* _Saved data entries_
*-*-*
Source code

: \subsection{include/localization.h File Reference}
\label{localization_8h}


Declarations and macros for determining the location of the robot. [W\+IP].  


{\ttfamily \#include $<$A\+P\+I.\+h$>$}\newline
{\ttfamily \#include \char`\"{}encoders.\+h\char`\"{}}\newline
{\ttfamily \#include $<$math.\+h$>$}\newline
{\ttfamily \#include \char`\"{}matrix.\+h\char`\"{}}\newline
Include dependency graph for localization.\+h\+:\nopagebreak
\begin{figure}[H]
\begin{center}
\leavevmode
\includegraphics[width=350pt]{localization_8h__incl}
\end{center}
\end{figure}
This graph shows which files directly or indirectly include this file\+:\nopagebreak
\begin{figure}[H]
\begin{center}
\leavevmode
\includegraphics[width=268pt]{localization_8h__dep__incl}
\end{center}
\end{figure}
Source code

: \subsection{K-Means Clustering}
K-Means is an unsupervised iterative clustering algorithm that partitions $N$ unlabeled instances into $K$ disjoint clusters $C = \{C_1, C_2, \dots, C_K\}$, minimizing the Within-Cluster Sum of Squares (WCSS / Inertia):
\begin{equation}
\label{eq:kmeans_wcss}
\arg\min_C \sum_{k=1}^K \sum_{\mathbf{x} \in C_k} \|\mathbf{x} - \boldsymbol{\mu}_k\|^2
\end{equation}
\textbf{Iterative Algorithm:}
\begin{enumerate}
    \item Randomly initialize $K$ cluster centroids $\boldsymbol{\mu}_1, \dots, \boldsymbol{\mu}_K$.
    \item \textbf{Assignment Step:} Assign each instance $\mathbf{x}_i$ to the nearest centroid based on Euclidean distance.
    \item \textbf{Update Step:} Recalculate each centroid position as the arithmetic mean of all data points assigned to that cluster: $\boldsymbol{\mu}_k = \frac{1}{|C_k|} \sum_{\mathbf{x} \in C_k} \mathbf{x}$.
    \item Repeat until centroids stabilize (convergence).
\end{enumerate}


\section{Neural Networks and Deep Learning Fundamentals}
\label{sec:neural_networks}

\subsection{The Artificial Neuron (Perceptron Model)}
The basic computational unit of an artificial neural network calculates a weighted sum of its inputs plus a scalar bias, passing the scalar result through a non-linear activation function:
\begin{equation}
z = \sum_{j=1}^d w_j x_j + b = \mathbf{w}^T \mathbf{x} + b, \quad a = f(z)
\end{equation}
*-*-*
* _Required work_
Return each line above exactly.

* _Written solution_
Source code

: \subsection{include/localization.h File Reference}
\label{localization_8h}


Declarations and macros for determining the location of the robot. [W\+IP].  


{\ttfamily \#include $<$A\+P\+I.\+h$>$}\newline
{\ttfamily \#include \char`\"{}encoders.\+h\char`\"{}}\newline
{\ttfamily \#include $<$math.\+h$>$}\newline
{\ttfamily \#include \char`\"{}matrix.\+h\char`\"{}}\newline
Include dependency graph for localization.\+h\+:\nopagebreak
\begin{figure}[H]
\begin{center}
\leavevmode
\includegraphics[width=350pt]{localization_8h__incl}
\end{center}
\end{figure}
This graph shows which files directly or indirectly include this file\+:\nopagebreak
\begin{figure}[H]
\begin{center}
\leavevmode
\includegraphics[width=268pt]{localization_8h__dep__incl}
\end{center}
\end{figure}
Source code

: \subsection{K-Means Clustering}
K-Means is an unsupervised iterative clustering algorithm that partitions $N$ unlabeled instances into $K$ disjoint clusters $C = \{C_1, C_2, \dots, C_K\}$, minimizing the Within-Cluster Sum of Squares (WCSS / Inertia):
\begin{equation}
\label{eq:kmeans_wcss}
\arg\min_C \sum_{k=1}^K \sum_{\mathbf{x} \in C_k} \|\mathbf{x} - \boldsymbol{\mu}_k\|^2
\end{equation}
\textbf{Iterative Algorithm:}
\begin{enumerate}
    \item Randomly initialize $K$ cluster centroids $\boldsymbol{\mu}_1, \dots, \boldsymbol{\mu}_K$.
    \item \textbf{Assignment Step:} Assign each instance $\mathbf{x}_i$ to the nearest centroid based on Euclidean distance.
    \item \textbf{Update Step:} Recalculate each centroid position as the arithmetic mean of all data points assigned to that cluster: $\boldsymbol{\mu}_k = \frac{1}{|C_k|} \sum_{\mathbf{x} \in C_k} \mathbf{x}$.
    \item Repeat until centroids stabilize (convergence).
\end{enumerate}


\section{Neural Networks and Deep Learning Fundamentals}
\label{sec:neural_networks}

\subsection{The Artificial Neuron (Perceptron Model)}
The basic computational unit of an artificial neural network calculates a weighted sum of its inputs plus a scalar bias, passing the scalar result through a non-linear activation function:
\begin{equation}
z = \sum_{j=1}^d w_j x_j + b = \mathbf{w}^T \mathbf{x} + b, \quad a = f(z)
\end{equation}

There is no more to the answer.